* [WHAT TO PRODUCE] Output every line below without omitting or altering anything.

── TASK MATERIAL

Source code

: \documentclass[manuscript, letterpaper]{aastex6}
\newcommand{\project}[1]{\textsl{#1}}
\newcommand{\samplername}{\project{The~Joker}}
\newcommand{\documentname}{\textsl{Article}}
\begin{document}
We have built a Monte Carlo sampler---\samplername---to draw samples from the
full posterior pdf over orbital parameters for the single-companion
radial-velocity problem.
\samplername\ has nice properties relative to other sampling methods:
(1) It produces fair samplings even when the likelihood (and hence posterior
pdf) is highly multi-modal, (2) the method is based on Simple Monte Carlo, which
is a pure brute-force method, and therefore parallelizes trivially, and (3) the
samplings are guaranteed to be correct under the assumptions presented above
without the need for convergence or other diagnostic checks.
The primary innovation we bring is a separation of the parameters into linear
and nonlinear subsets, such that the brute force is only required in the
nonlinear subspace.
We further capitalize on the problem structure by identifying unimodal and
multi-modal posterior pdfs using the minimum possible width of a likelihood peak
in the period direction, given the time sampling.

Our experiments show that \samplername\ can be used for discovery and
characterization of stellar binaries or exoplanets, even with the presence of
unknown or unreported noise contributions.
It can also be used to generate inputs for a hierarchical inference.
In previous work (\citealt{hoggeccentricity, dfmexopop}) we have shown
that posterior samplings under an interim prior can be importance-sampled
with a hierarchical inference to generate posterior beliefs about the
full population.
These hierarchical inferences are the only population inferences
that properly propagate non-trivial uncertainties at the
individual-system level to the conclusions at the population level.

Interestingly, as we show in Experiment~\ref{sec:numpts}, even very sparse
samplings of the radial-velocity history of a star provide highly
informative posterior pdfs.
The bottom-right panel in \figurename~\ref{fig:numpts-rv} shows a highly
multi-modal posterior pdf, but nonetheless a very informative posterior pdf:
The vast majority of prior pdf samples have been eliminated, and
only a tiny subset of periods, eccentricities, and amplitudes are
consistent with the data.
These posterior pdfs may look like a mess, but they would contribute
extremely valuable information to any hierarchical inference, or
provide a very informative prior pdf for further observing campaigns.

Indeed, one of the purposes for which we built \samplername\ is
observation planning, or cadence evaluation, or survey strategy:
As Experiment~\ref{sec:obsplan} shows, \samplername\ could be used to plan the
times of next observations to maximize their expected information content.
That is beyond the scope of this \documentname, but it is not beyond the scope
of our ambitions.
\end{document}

────

* [REPLY]
Source code

: \documentclass[manuscript, letterpaper]{aastex6}
\newcommand{\project}[1]{\textsl{#1}}
\newcommand{\samplername}{\project{The~Joker}}
\newcommand{\documentname}{\textsl{Article}}
\begin{document}
We have built a Monte Carlo sampler---\samplername---to draw samples from the
full posterior pdf over orbital parameters for the single-companion
radial-velocity problem.
\samplername\ has nice properties relative to other sampling methods:
(1) It produces fair samplings even when the likelihood (and hence posterior
pdf) is highly multi-modal, (2) the method is based on Simple Monte Carlo, which
is a pure brute-force method, and therefore parallelizes trivially, and (3) the
samplings are guaranteed to be correct under the assumptions presented above
without the need for convergence or other diagnostic checks.
The primary innovation we bring is a separation of the parameters into linear
and nonlinear subsets, such that the brute force is only required in the
nonlinear subspace.
We further capitalize on the problem structure by identifying unimodal and
multi-modal posterior pdfs using the minimum possible width of a likelihood peak
in the period direction, given the time sampling.

Our experiments show that \samplername\ can be used for discovery and
characterization of stellar binaries or exoplanets, even with the presence of
unknown or unreported noise contributions.
It can also be used to generate inputs for a hierarchical inference.
In previous work (\citealt{hoggeccentricity, dfmexopop}) we have shown
that posterior samplings under an interim prior can be importance-sampled
with a hierarchical inference to generate posterior beliefs about the
full population.
These hierarchical inferences are the only population inferences
that properly propagate non-trivial uncertainties at the
individual-system level to the conclusions at the population level.

Interestingly, as we show in Experiment~\ref{sec:numpts}, even very sparse
samplings of the radial-velocity history of a star provide highly
informative posterior pdfs.
The bottom-right panel in \figurename~\ref{fig:numpts-rv} shows a highly
multi-modal posterior pdf, but nonetheless a very informative posterior pdf:
The vast majority of prior pdf samples have been eliminated, and
only a tiny subset of periods, eccentricities, and amplitudes are
consistent with the data.
These posterior pdfs may look like a mess, but they would contribute
extremely valuable information to any hierarchical inference, or
provide a very informative prior pdf for further observing campaigns.

Indeed, one of the purposes for which we built \samplername\ is
observation planning, or cadence evaluation, or survey strategy:
As Experiment~\ref{sec:obsplan} shows, \samplername\ could be used to plan the
times of next observations to maximize their expected information content.
That is beyond the scope of this \documentname, but it is not beyond the scope
of our ambitions.
\end{document}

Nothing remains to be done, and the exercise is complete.